Problem statement: A faithful, complete copy of the entries below is required, with images removed.

Raw data:
*** Begin section ***

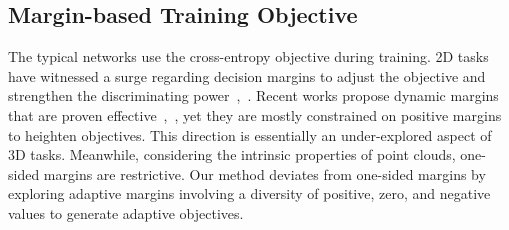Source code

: \subsection{Margin-based Training Objective}

The typical networks use the cross-entropy objective during training. 2D tasks have witnessed a surge regarding decision margins to adjust the objective and strengthen the discriminating power~\cite{deng2019arcface},~\cite{wang2018cosface}. Recent works propose dynamic margins that are proven effective~\cite{li2022towards},~\cite{li2020boosting}, yet they are mostly constrained on positive margins to heighten objectives. This direction is essentially an under-explored aspect of 3D tasks. Meanwhile, considering the intrinsic properties of point clouds, one-sided margins are restrictive. Our method deviates from one-sided margins by exploring adaptive margins involving a diversity of positive, zero, and negative values to generate adaptive objectives.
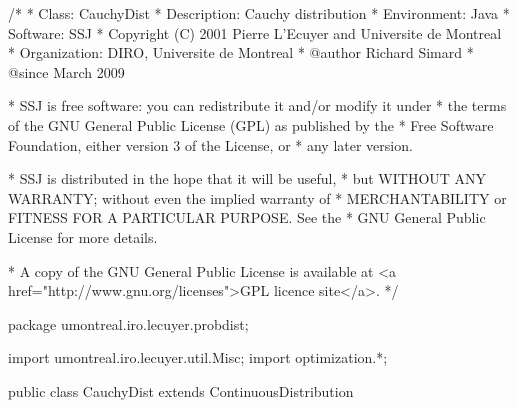 \begin{code}\begin{hide}
/*
 * Class:        CauchyDist
 * Description:  Cauchy distribution
 * Environment:  Java
 * Software:     SSJ
 * Copyright (C) 2001  Pierre L'Ecuyer and Universite de Montreal
 * Organization: DIRO, Universite de Montreal
 * @author       Richard Simard
 * @since        March 2009

 * SSJ is free software: you can redistribute it and/or modify it under
 * the terms of the GNU General Public License (GPL) as published by the
 * Free Software Foundation, either version 3 of the License, or
 * any later version.

 * SSJ is distributed in the hope that it will be useful,
 * but WITHOUT ANY WARRANTY; without even the implied warranty of
 * MERCHANTABILITY or FITNESS FOR A PARTICULAR PURPOSE.  See the
 * GNU General Public License for more details.

 * A copy of the GNU General Public License is available at
   <a href="http://www.gnu.org/licenses">GPL licence site</a>.
 */
\end{hide}
package umontreal.iro.lecuyer.probdist;
\begin{hide}
import umontreal.iro.lecuyer.util.Misc;
import optimization.*;
\end{hide}

public class CauchyDist extends ContinuousDistribution\begin{hide} {
   private double alpha;
   private double beta;

   private static class Optim implements Uncmin_methods
   {
      private int n;
      private double[] xi;

      public Optim (double[] x, int n)
      {
         this.n = n;
         this.xi = new double[n];
         System.arraycopy (x, 0, this.xi, 0, n);
      }

      public double f_to_minimize (double[] p)
      {
         double sum = 0.0;

         if (p[2] <= 0.0)               // barrier at 0
            return 1.0e200;

         for (int i = 0; i < n; i++)
            sum -= Math.log (density (p[1], p[2], xi[i]));

         return sum;
      }

      public void gradient (double[] x, double[] g)
      {
      }

      public void hessian (double[] x, double[][] h)
      {
      }
   }
\end{hide}
\end{code}
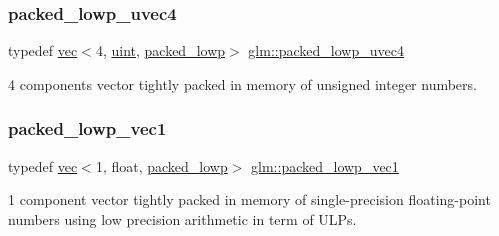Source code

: \mbox{\label{group__gtc__type__aligned_gaddae01027a0dc8e3d953a3ca68b5a0cd}} 
\subsubsection{\texorpdfstring{packed\+\_\+lowp\+\_\+uvec4}{packed\_lowp\_uvec4}}
{\footnotesize\ttfamily typedef \hyperlink{structglm_1_1vec}{vec}$<$4, \hyperlink{group__core__precision_ga4fd29415871152bfb5abd588334147c8}{uint}, \hyperlink{namespaceglm_a36ed105b07c7746804d7fdc7cc90ff25ac36a4bd74559be2c0b65bc48e5953b8b}{packed\+\_\+lowp}$>$ \hyperlink{group__gtc__type__aligned_gaddae01027a0dc8e3d953a3ca68b5a0cd}{glm\+::packed\+\_\+lowp\+\_\+uvec4}}



4 components vector tightly packed in memory of unsigned integer numbers. 

\mbox{\label{group__gtc__type__aligned_ga23472ebc3f98baab2a17053bc3788a9c}} 
\subsubsection{\texorpdfstring{packed\+\_\+lowp\+\_\+vec1}{packed\_lowp\_vec1}}
{\footnotesize\ttfamily typedef \hyperlink{structglm_1_1vec}{vec}$<$1, float, \hyperlink{namespaceglm_a36ed105b07c7746804d7fdc7cc90ff25ac36a4bd74559be2c0b65bc48e5953b8b}{packed\+\_\+lowp}$>$ \hyperlink{group__gtc__type__aligned_ga23472ebc3f98baab2a17053bc3788a9c}{glm\+::packed\+\_\+lowp\+\_\+vec1}}



1 component vector tightly packed in memory of single-\/precision floating-\/point numbers using low precision arithmetic in term of U\+L\+Ps. 

\mbox{\label{group__gtc__type__aligned_ga5457fdfd08276277a86cb27e1da6aa9c}} 
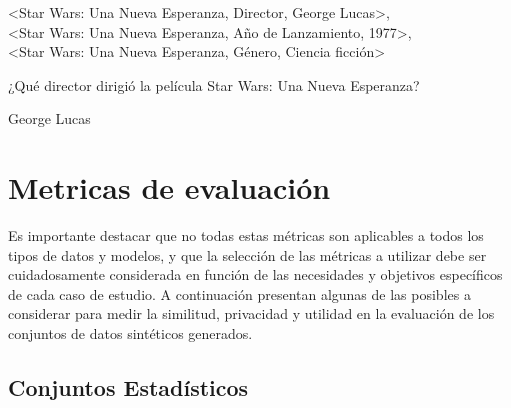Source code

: \begin{tcolorbox}[colback=white,colframe=black!50!white,title=Input]
<Star Wars: Una Nueva Esperanza, Director, George Lucas>, \\
<Star Wars: Una Nueva Esperanza, Año de Lanzamiento, 1977>, \\
<Star Wars: Una Nueva Esperanza, Género, Ciencia ficción>
\end{tcolorbox}
\begin{tcolorbox}[colback=white,colframe=black!50!white,title=Pregunta]
¿Qué director dirigió la película Star Wars: Una Nueva Esperanza?
\end{tcolorbox}
\begin{tcolorbox}[colback=white,colframe=black!50!white,title=Respuesta esperada]
George Lucas
\end{tcolorbox}

\newpage
\section{Metricas de evaluación}
Es importante destacar que no todas estas métricas son aplicables a todos los tipos de datos y modelos, y que la selección de las métricas a utilizar debe ser cuidadosamente considerada en función de las necesidades y objetivos específicos de cada caso de estudio.
A continuación presentan algunas de las posibles a considerar para medir la similitud, privacidad y utilidad en la evaluación de los conjuntos de datos sintéticos generados.

\subsection{Conjuntos Estadísticos}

*** End section ***

Exercise answer:
Source code

: \subsection{Margin-based Training Objective}

The typical networks use the cross-entropy objective during training. 2D tasks have witnessed a surge regarding decision margins to adjust the objective and strengthen the discriminating power~\cite{deng2019arcface},~\cite{wang2018cosface}. Recent works propose dynamic margins that are proven effective~\cite{li2022towards},~\cite{li2020boosting}, yet they are mostly constrained on positive margins to heighten objectives. This direction is essentially an under-explored aspect of 3D tasks. Meanwhile, considering the intrinsic properties of point clouds, one-sided margins are restrictive. Our method deviates from one-sided margins by exploring adaptive margins involving a diversity of positive, zero, and negative values to generate adaptive objectives.
 \begin{code}\begin{hide}
/*
 * Class:        CauchyDist
 * Description:  Cauchy distribution
 * Environment:  Java
 * Software:     SSJ
 * Copyright (C) 2001  Pierre L'Ecuyer and Universite de Montreal
 * Organization: DIRO, Universite de Montreal
 * @author       Richard Simard
 * @since        March 2009

 * SSJ is free software: you can redistribute it and/or modify it under
 * the terms of the GNU General Public License (GPL) as published by the
 * Free Software Foundation, either version 3 of the License, or
 * any later version.

 * SSJ is distributed in the hope that it will be useful,
 * but WITHOUT ANY WARRANTY; without even the implied warranty of
 * MERCHANTABILITY or FITNESS FOR A PARTICULAR PURPOSE.  See the
 * GNU General Public License for more details.

 * A copy of the GNU General Public License is available at
   <a href="http://www.gnu.org/licenses">GPL licence site</a>.
 */
\end{hide}
package umontreal.iro.lecuyer.probdist;
\begin{hide}
import umontreal.iro.lecuyer.util.Misc;
import optimization.*;
\end{hide}

public class CauchyDist extends ContinuousDistribution\begin{hide} {
   private double alpha;
   private double beta;

   private static class Optim implements Uncmin_methods
   {
      private int n;
      private double[] xi;

      public Optim (double[] x, int n)
      {
         this.n = n;
         this.xi = new double[n];
         System.arraycopy (x, 0, this.xi, 0, n);
      }

      public double f_to_minimize (double[] p)
      {
         double sum = 0.0;

         if (p[2] <= 0.0)               // barrier at 0
            return 1.0e200;

         for (int i = 0; i < n; i++)
            sum -= Math.log (density (p[1], p[2], xi[i]));

         return sum;
      }

      public void gradient (double[] x, double[] g)
      {
      }

      public void hessian (double[] x, double[][] h)
      {
      }
   }
\end{hide}
\end{code}
Source code

: \mbox{\label{group__gtc__type__aligned_gaddae01027a0dc8e3d953a3ca68b5a0cd}} 
\subsubsection{\texorpdfstring{packed\+\_\+lowp\+\_\+uvec4}{packed\_lowp\_uvec4}}
{\footnotesize\ttfamily typedef \hyperlink{structglm_1_1vec}{vec}$<$4, \hyperlink{group__core__precision_ga4fd29415871152bfb5abd588334147c8}{uint}, \hyperlink{namespaceglm_a36ed105b07c7746804d7fdc7cc90ff25ac36a4bd74559be2c0b65bc48e5953b8b}{packed\+\_\+lowp}$>$ \hyperlink{group__gtc__type__aligned_gaddae01027a0dc8e3d953a3ca68b5a0cd}{glm\+::packed\+\_\+lowp\+\_\+uvec4}}



4 components vector tightly packed in memory of unsigned integer numbers. 

\mbox{\label{group__gtc__type__aligned_ga23472ebc3f98baab2a17053bc3788a9c}} 
\subsubsection{\texorpdfstring{packed\+\_\+lowp\+\_\+vec1}{packed\_lowp\_vec1}}
{\footnotesize\ttfamily typedef \hyperlink{structglm_1_1vec}{vec}$<$1, float, \hyperlink{namespaceglm_a36ed105b07c7746804d7fdc7cc90ff25ac36a4bd74559be2c0b65bc48e5953b8b}{packed\+\_\+lowp}$>$ \hyperlink{group__gtc__type__aligned_ga23472ebc3f98baab2a17053bc3788a9c}{glm\+::packed\+\_\+lowp\+\_\+vec1}}



1 component vector tightly packed in memory of single-\/precision floating-\/point numbers using low precision arithmetic in term of U\+L\+Ps. 

\mbox{\label{group__gtc__type__aligned_ga5457fdfd08276277a86cb27e1da6aa9c}} 
Source code

: \begin{tcolorbox}[colback=white,colframe=black!50!white,title=Input]
<Star Wars: Una Nueva Esperanza, Director, George Lucas>, \\
<Star Wars: Una Nueva Esperanza, Año de Lanzamiento, 1977>, \\
<Star Wars: Una Nueva Esperanza, Género, Ciencia ficción>
\end{tcolorbox}
\begin{tcolorbox}[colback=white,colframe=black!50!white,title=Pregunta]
¿Qué director dirigió la película Star Wars: Una Nueva Esperanza?
\end{tcolorbox}
\begin{tcolorbox}[colback=white,colframe=black!50!white,title=Respuesta esperada]
George Lucas
\end{tcolorbox}

\newpage
\section{Metricas de evaluación}
Es importante destacar que no todas estas métricas son aplicables a todos los tipos de datos y modelos, y que la selección de las métricas a utilizar debe ser cuidadosamente considerada en función de las necesidades y objetivos específicos de cada caso de estudio.
A continuación presentan algunas de las posibles a considerar para medir la similitud, privacidad y utilidad en la evaluación de los conjuntos de datos sintéticos generados.

\subsection{Conjuntos Estadísticos}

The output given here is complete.